Your assignment:
Beneath this instruction is a listing. Transcribe from it only the stretch from the line with "new version tag" through the line with "Best Repo to", both end lines included, exactly as written.

Material for the task:
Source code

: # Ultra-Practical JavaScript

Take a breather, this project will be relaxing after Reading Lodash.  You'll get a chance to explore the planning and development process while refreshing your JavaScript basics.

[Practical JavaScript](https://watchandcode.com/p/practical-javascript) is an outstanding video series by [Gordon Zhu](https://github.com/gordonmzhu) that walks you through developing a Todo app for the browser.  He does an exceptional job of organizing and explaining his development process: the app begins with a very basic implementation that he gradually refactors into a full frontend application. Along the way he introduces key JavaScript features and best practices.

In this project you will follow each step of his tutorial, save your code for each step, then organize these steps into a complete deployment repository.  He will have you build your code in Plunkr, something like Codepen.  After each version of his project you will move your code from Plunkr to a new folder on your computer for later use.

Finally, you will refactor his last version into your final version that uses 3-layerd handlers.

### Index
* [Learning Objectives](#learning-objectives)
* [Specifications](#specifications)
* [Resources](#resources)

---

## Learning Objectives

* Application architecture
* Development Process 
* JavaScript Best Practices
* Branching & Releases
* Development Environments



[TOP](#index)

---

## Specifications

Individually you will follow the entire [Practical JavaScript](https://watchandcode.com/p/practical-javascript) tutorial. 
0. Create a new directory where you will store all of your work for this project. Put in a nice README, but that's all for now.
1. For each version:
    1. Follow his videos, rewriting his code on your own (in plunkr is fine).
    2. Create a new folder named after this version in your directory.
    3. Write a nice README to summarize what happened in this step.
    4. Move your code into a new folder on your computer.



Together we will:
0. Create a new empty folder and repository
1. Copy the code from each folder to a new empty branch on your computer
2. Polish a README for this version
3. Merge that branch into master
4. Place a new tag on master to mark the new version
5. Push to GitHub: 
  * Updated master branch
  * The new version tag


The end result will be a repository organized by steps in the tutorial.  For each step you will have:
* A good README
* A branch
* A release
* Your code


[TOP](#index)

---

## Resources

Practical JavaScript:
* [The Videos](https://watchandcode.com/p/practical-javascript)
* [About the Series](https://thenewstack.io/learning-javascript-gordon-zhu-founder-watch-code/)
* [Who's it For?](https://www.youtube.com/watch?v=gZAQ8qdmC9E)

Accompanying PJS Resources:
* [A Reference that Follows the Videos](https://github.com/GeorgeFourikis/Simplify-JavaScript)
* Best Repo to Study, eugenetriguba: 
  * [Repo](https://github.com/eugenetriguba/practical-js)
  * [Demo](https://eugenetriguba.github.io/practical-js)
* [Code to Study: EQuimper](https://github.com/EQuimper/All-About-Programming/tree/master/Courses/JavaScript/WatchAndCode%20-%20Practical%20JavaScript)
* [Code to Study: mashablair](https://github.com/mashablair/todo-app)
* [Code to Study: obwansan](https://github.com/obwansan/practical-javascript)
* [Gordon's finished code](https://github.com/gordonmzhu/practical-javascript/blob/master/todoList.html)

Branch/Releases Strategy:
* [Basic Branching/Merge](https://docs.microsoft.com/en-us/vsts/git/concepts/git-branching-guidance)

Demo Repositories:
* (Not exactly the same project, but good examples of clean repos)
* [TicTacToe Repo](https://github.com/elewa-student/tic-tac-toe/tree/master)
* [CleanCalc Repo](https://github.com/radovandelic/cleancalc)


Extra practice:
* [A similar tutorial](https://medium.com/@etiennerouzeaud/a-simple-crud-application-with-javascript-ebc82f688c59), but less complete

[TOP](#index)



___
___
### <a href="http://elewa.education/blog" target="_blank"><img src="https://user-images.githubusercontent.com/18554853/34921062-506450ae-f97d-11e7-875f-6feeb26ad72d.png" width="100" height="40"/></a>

Answer space:
  * The new version tag


The end result will be a repository organized by steps in the tutorial.  For each step you will have:
* A good README
* A branch
* A release
* Your code


[TOP](#index)

---

## Resources

Practical JavaScript:
* [The Videos](https://watchandcode.com/p/practical-javascript)
* [About the Series](https://thenewstack.io/learning-javascript-gordon-zhu-founder-watch-code/)
* [Who's it For?](https://www.youtube.com/watch?v=gZAQ8qdmC9E)

Accompanying PJS Resources:
* [A Reference that Follows the Videos](https://github.com/GeorgeFourikis/Simplify-JavaScript)
* Best Repo to Study, eugenetriguba: 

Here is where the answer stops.